Material for the task Start Marker

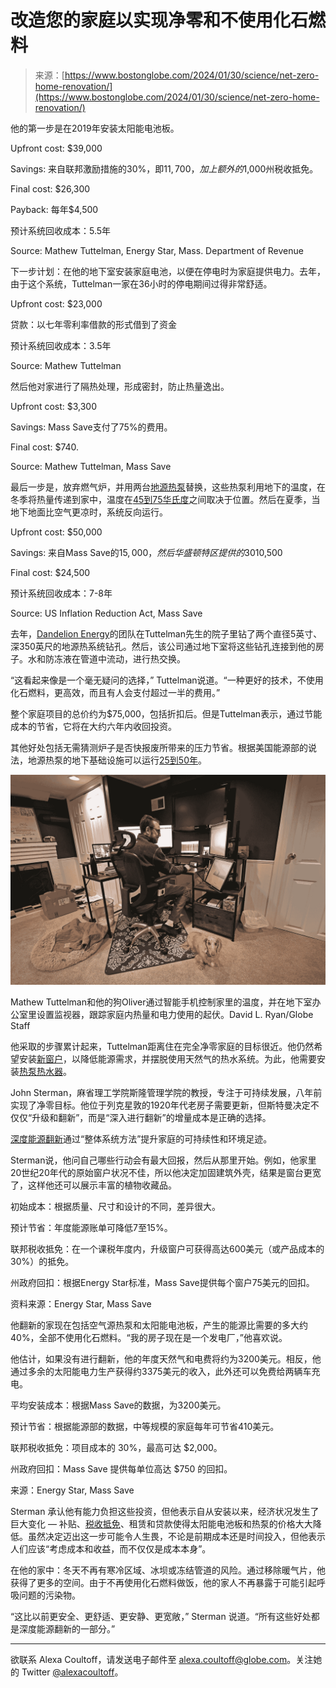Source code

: <!--yml

category: 未分类

date: 2024-05-27 14:31:10

-->

# 改造您的家庭以实现净零和不使用化石燃料

> 来源：[https://www.bostonglobe.com/2024/01/30/science/net-zero-home-renovation/](https://www.bostonglobe.com/2024/01/30/science/net-zero-home-renovation/)

他的第一步是在2019年安装太阳能电池板。

Upfront cost: $39,000

Savings: 来自联邦激励措施的30%，即$11,700，加上额外的$1,000州税收抵免。

Final cost: $26,300

Payback: 每年$4,500

预计系统回收成本：5.5年

Source: Mathew Tuttelman, Energy Star, Mass. Department of Revenue

下一步计划：在他的地下室安装家庭电池，以便在停电时为家庭提供电力。去年，由于这个系统，Tuttelman一家在36小时的停电期间过得非常舒适。

Upfront cost: $23,000

贷款：以七年零利率借款的形式借到了资金

预计系统回收成本：3.5年

Source: Mathew Tuttelman

然后他对家进行了隔热处理，形成密封，防止热量逸出。

Upfront cost: $3,300

Savings: Mass Save支付了75%的费用。

Final cost: $740.

Source: Mathew Tuttelman, Mass Save

最后一步是，放弃燃气炉，并用两台[地源热泵](https://www.energy.gov/energysaver/geothermal-heat-pumps)替换，这些热泵利用地下的温度，在冬季将热量传递到家中，温度在[45到75华氏度](https://www.energy.gov/eere/articles/5-things-you-should-know-about-geothermal-heat-pumps)之间取决于位置。然后在夏季，当地下地面比空气更凉时，系统反向运行。

Upfront cost: $50,000

Savings: 来自Mass Save的$15,000，然后华盛顿特区提供的30%税收抵免，再额外减少$10,500

Final cost: $24,500

预计系统回收成本：7-8年

Source: US Inflation Reduction Act, Mass Save

去年，[Dandelion Energy](https://dandelionenergy.com/)的团队在Tuttelman先生的院子里钻了两个直径5英寸、深350英尺的地源热系统钻孔。然后，该公司通过地下室将这些钻孔连接到他的房子。水和防冻液在管道中流动，进行热交换。

“这看起来像是一个毫无疑问的选择，” Tuttelman说道。“一种更好的技术，不使用化石燃料，更高效，而且有人会支付超过一半的费用。”

整个家庭项目的总价约为$75,000，包括折扣后。但是Tuttelman表示，通过节能成本的节省，它将在大约六年内收回投资。

其他好处包括无需猜测炉子是否快报废所带来的压力节省。根据美国能源部的说法，地源热泵的地下基础设施可以运行[25到50年](https://www.energy.gov/sites/prod/files/guide_to_geothermal_heat_pumps.pdf)。

![Mathew Tuttelman和他的狗Oliver通过智能手机控制家里的温度，并在地下室办公室里设置监视器，跟踪家庭内热量和电力使用的起伏。](img/5711013aa31ecee21fa4938e13957e5c.png)

Mathew Tuttelman和他的狗Oliver通过智能手机控制家里的温度，并在地下室办公室里设置监视器，跟踪家庭内热量和电力使用的起伏。David L. Ryan/Globe Staff

他采取的步骤累计起来，Tuttelman距离住在完全净零家庭的目标很近。他仍然希望安装[新窗户](https://www.masssave.com/-/media/Files/PDFs/Save/Residential/rebate-forms/Mass-Save-Windows-Rebate-Form.pdf)，以降低能源需求，并摆脱使用天然气的热水系统。为此，他需要安装[热泵热水器](https://www.eversource-ma.com/heat-pump-water-heater/?utm_source=google&utm_campaign=MA_HVAC_Electric-EGMA_23&utm_medium=cpc&utm_content=Heat%20Pump:%20Water%20Heater%20(Exact)&utm_term=heat%20pump%20water%20heater&gad_source=1&gclid=CjwKCAiAzc2tBhA6EiwArv-i6Q9gopx-drzn33Z5utl7pTf3RATE8aRHO48HoQTMMvfi5yAedNhw5xoCwQ4QAvD_BwE)。

John Sterman，麻省理工学院斯隆管理学院的教授，专注于可持续发展，八年前实现了净零目标。他位于列克星敦的1920年代老房子需要更新，但斯特曼决定不仅仅“升级和翻新”，而是“深入进行翻新”的增量成本是正确的选择。

[深度能源翻新](https://www.gsa.gov/climate-action-and-sustainability/greening-federal-buildings/deep-energy-retrofits)通过“整体系统方法”提升家庭的可持续性和环境足迹。

Sterman说，他问自己哪些行动会有最大回报，然后从那里开始。例如，他家里20世纪20年代的原始窗户状况不佳，所以他决定加固建筑外壳，结果是窗台更宽了，这样他还可以展示丰富的植物收藏品。

初始成本：根据质量、尺寸和设计的不同，差异很大。

预计节省：年度能源账单可降低7至15%。

联邦税收抵免：在一个课税年度内，升级窗户可获得高达600美元（或产品成本的30%）的抵免。

州政府回扣：根据Energy Star标准，Mass Save提供每个窗户75美元的回扣。

资料来源：Energy Star, Mass Save

他翻新的家现在包括空气源热泵和太阳能电池板，产生的能源比需要的多大约40%，全部不使用化石燃料。“我的房子现在是一个发电厂，”他喜欢说。

他估计，如果没有进行翻新，他的年度天然气和电费将约为3200美元。相反，他通过多余的太阳能电力生产获得约3375美元的收入，此外还可以免费给两辆车充电。

平均安装成本：根据Mass Save的数据，为3200美元。

预计节省：根据能源部的数据，中等规模的家庭每年可节省410美元。

联邦税收抵免：项目成本的 30%，最高可达 $2,000。

州政府回扣：Mass Save 提供每单位高达 $750 的回扣。

来源：Energy Star, Mass Save

Sterman 承认他有能力负担这些投资，但他表示自从安装以来，经济状况发生了巨大变化 — 补贴、[税收抵免](https://www.energystar.gov/about/federal_tax_credits)、租赁和贷款使得太阳能电池板和热泵的价格大大降低。虽然决定迈出这一步可能令人生畏，不论是前期成本还是时间投入，但他表示人们应该“考虑成本和收益，而不仅仅是成本本身”。

在他的家中：冬天不再有寒冷区域、冰坝或冻结管道的风险。通过移除暖气片，他获得了更多的空间。由于不再使用化石燃料做饭，他的家人不再暴露于可能引起呼吸问题的污染物。

“这比以前更安全、更舒适、更安静、更宽敞，” Sterman 说道。“所有这些好处都是深度能源翻新的一部分。”

* * *

欲联系 Alexa Coultoff，请发送电子邮件至 [alexa.coultoff@globe.com](mailto:alexa.coultoff@globe.com)。关注她的 Twitter [@alexacoultoff](https://www.twitter.com/alexacoultoff)。
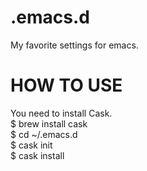 # .emacs.d  
My favorite settings for emacs.  
# HOW TO USE  
You need to install Cask.  
$ brew install cask  
$ cd ~/.emacs.d  
$ cask init  
$ cask install  
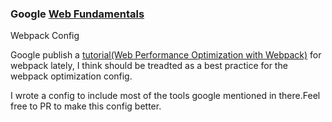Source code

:### Google [Web Fundamentals](https://developers.google.com/web/fundamentals/)
Webpack Config

Google publish a [tutorial(Web Performance Optimization with Webpack)](https://developers.google.com/web/fundamentals/performance/webpack/) for webpack  lately, I think should be treadted as a
best practice for the webpack optimization config.

I wrote a config to include most of the tools google mentioned in there.Feel
free to PR to make this config better.

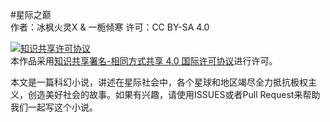 #星际之巅  
作者：冰枫火灵X & 一栀倾寒
许可：CC BY-SA 4.0  

<a rel="license" href="http://creativecommons.org/licenses/by-sa/4.0/"><img alt="知识共享许可协议" style="border-width:0" src="https://i.creativecommons.org/l/by-sa/4.0/88x31.png" /></a><br />本作品采用<a rel="license" href="http://creativecommons.org/licenses/by-sa/4.0/">知识共享署名-相同方式共享 4.0 国际许可协议</a>进行许可。

本文是一篇科幻小说，讲述在星际社会中，各个星球和地区竭尽全力抵抗极权主义，创造美好社会的故事。如果有兴趣，请使用ISSUES或者Pull Request来帮助我们一起写这个小说。
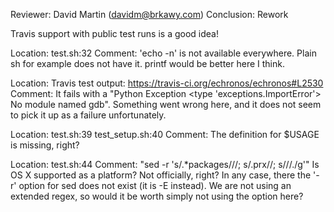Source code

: Reviewer: David Martin (davidm@brkawy.com)
Conclusion: Rework

Travis support with public test runs is a good idea!

Location: test.sh:32
Comment: 'echo -n' is not available everywhere. Plain sh for example does not
         have it. printf would be better here I think.

Location: Travis test output: https://travis-ci.org/echronos/echronos#L2530
Comment: It fails with a "Python Exception <type 'exceptions.ImportError'>
         No module named gdb". Something went wrong here, and it does not seem
         to pick it up as a failure unfortunately.

Location: test.sh:39
          test_setup.sh:40
Comment: The definition for $USAGE is missing, right?

Location: test.sh:44
Comment: "sed -r 's/.*packages\///; s/.prx//; s/\//./g'"
         Is OS X supported as a platform? Not officially, right? In any case,
         there the '-r' option for sed does not exist (it is -E instead).
         We are not using an extended regex, so would it be worth simply not
         using the option here?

Material for the task End Marker

Work order
In the records above, find each line with the word "Final" and copy it.

Completed exercise
Final cost: $26,300
Final cost: $740.
Final cost: $24,500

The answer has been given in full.